Non-Neutrality of Technology

Vannever Bush was a scholar involved with the invention and development of electronic digital computers. In his 1945 article “As We May Think,” he predicted that computers would allow information workers to navigate and contribute to nearly infinite information pathways. He predicted workers would use a device called a memex to navigate and create paths through the mass of information. In many ways, the World Wide Web functions as Bush’s memex; this is especially true of the web since the development and widespread adoption of web 2.0 tools and social media, through which users consume and create vast information. 

The memex was perceived as a neutral technology. The adjective neutral captures the idea that the technology exerts no influence on the nature of the work completed with the machine. For Bush, consuming and creating information in the memex would be the same as consuming and creating information on print. The amount of information would change and using it would be more efficient, but the nature of the work and the nature of the workers’ understandings would be unaffected.

The devices and networks we use do treat information as neutral. From a system design perspective, the goal is to move messages quickly, reliably, and securely regardless of the contents. The message “baby is a healthy girl” that comprises 22 characters including spaces is the same as “grandmother died today” when sent as text. Each requires the same computing resources to compose transmit and receive; we will ignore the predictive algorithms that can be used to compress messages. Those messages sent between siblings, however, would produce much different responses, so the information is decidedly non-neutral to humans.  

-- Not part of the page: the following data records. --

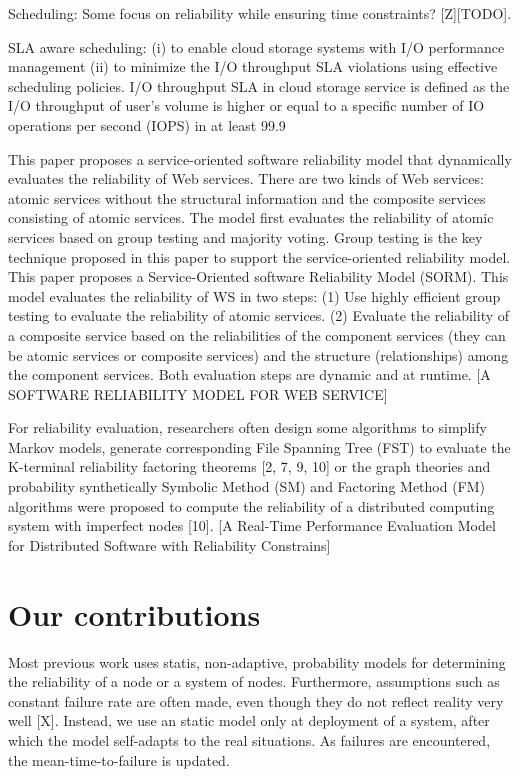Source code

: \documentclass{cslthse-msc}
\begin{document}
Scheduling:
Some focus on reliability while ensuring time constraints? [Z][TODO].

SLA aware scheduling: 
 (i) to enable cloud storage systems with I/O performance management (ii) to minimize the I/O throughput SLA violations using effective scheduling policies. I/O throughput SLA in cloud storage service is defined as the I/O throughput of user’s volume is higher or equal to a specific number of IO operations per second (IOPS) in at least 99.9%


This paper proposes a service-oriented software reliability model that dynamically evaluates the reliability of Web services. There are two kinds of Web services: atomic services without the structural information and the composite services consisting of atomic services. The model first evaluates the reliability of atomic services based on group testing and majority voting. Group testing is the key technique proposed in this paper to support the service-oriented reliability model.
This paper proposes a Service-Oriented software Reliability Model (SORM). This model evaluates the reliability of WS in two steps: (1) Use highly efficient group testing to evaluate the reliability of atomic services.
(2) Evaluate the reliability of a composite service based on the reliabilities of the component services (they can be atomic services or composite services) and the structure (relationships) among the component services. Both evaluation steps are dynamic and at runtime. [A SOFTWARE RELIABILITY MODEL FOR WEB SERVICE]


For reliability evaluation, researchers often design some algorithms to simplify Markov models, generate corresponding File Spanning Tree (FST) to evaluate the K-terminal reliability factoring theorems [2, 7, 9, 10] or the graph theories and probability synthetically 
Symbolic Method (SM) and Factoring Method (FM) algorithms were proposed to compute the reliability of a distributed computing system with imperfect nodes [10].
[A Real-Time Performance Evaluation Model for Distributed Software with Reliability Constrains]
\cite{taskSchedulingReplication}


\section{Our contributions}

Most previous work uses statis, non-adaptive, probability models for determining the reliability of a node or a system of nodes. Furthermore, assumptions such as constant failure rate are often made, even though they do not reflect reality very well [X]. Instead, we use an static model only at deployment of a system, after which the model self-adapts to the real situations. As failures are encountered, the mean-time-to-failure is updated.
\end{document}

Philosophers and scholars now observe that not only information, but also technologies are not neutral. The tools we have and how we use them influence how we act, interact, and—especially with information technology—think. Neil Postman, summarized the comprehensive influences of technology on human cognition: “New technologies alter the structure of our interests: the things we think about. They alter the nature of our symbols: the things we think with. And they alter the nature of community: the arena in which thoughts develop” (1993, 20) (emphasis in the original). 

References

Bush, Vannevar. 1945. “As We May Think.” Atlantic Monthly 176(1): 101-108.

Postman, Neil. 1993. Technopoly: The Surrender of Culture to Technology. New York: Vintage Books.